A sign is seen outside the headquarters of the International Monetary Fund (IMF) in Washington DC, the US, on April 15, 2020. Photo: VCG
In the face of the current complex international and regional situation, the cooperation between China and the International Monetary Fund (IMF) is in the interests of both sides and the interests of the international community in jointly addressing global challenges, Chinese Premier Li Keqiang said on Wednesday.

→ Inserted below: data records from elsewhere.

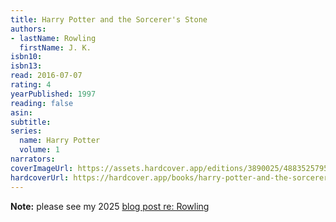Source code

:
 ```yaml
---
title: Harry Potter and the Sorcerer's Stone
authors:
- lastName: Rowling
  firstName: J. K.
isbn10:
isbn13:
read: 2016-07-07
rating: 4
yearPublished: 1997
reading: false
asin:
subtitle:
series:
  name: Harry Potter
  volume: 1
narrators:
coverImageUrl: https://assets.hardcover.app/editions/3890025/4883525795702759-58613380.jpg
hardcoverUrl: https://hardcover.app/books/harry-potter-and-the-sorcerers-stone/editions/17239087
---
```

**Note:** please see my 2025 [blog post re: Rowling](/blog/2025/04/jk-rowling)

Li made the remarks in a phone call with Kristalina Georgieva, managing director of the IMF, at the latter's invitation on Wednesday.
Li stressed that China is willing to play a constructive role in resolving the debt issue of relevant countries within a multilateral framework, and called for all parties to take joint actions and share the responsibility fairly in helping low-income countries overcome economic difficulties.
China's economic growth is stabilizing and picking up, and there is broad space for future development, Li said.
Li noted that China's economy maintained steady growth last year and warded off inflation, with the consumer price index rising by only 2 percent against the backdrop of high global inflation.
In the past three years since the outbreak of COVID-19, China's economy has grown at an average annual rate of 4.5 percent, higher than the world average, and is now bouncing back steadily, Li said.
Georgieva said China's economy has performed well recently, adding that it has made positive contributions to world economic development and will continue to be a major driver of world economic growth.
In anticipation of a strong rebound of China's economy, the IMF recently lifted its projection for China's economic growth to 5.2 percent this year.
China has been doing a good job in curbing inflation, thanks to the scores of consistent and effective government measures in place, said Dong Shaopeng, a senior research fellow at the Chongyang Institute for Financial Studies at Renmin University of China, on Wednesday.
Specifically, control measures have been adopted in both domestic spot and futures markets in a bid to curb market speculation and hoarding. This has effectively reined in price surges in areas from daily commodities such as pork to bulk commodities like electricity, Dong said. This policy has been consistent even during the epidemic.
"Financially, we have resolutely refrained from using a deluge of stimulus policies, and insisted on appropriate and sufficient long-term measures for money supply, which also allows us to effectively control inflation," Dong said.
More importantly, the production resumption efforts have also played an important role in stabilizing and securing good supplies for responding to the demand, experts said.
"Because we have done a good job in managing domestic inflation, we have also stabilized the prices of our home-made products instead of exporting inflation abroad," Dong said, indicating the contribution that China has made in helping to ease global inflation.
China's economy is set to rebound this year as mobility and activity pick up, providing a boost to the global economy, the IMF said in its report in February, projecting that the Chinese economy will contribute a third of global growth this year.
Georgieva said the IMF appreciated China's positive and constructive attitude and efforts to support developing countries in addressing the debt crisis and it is willing to strengthen coordination and cooperation with China on this issue.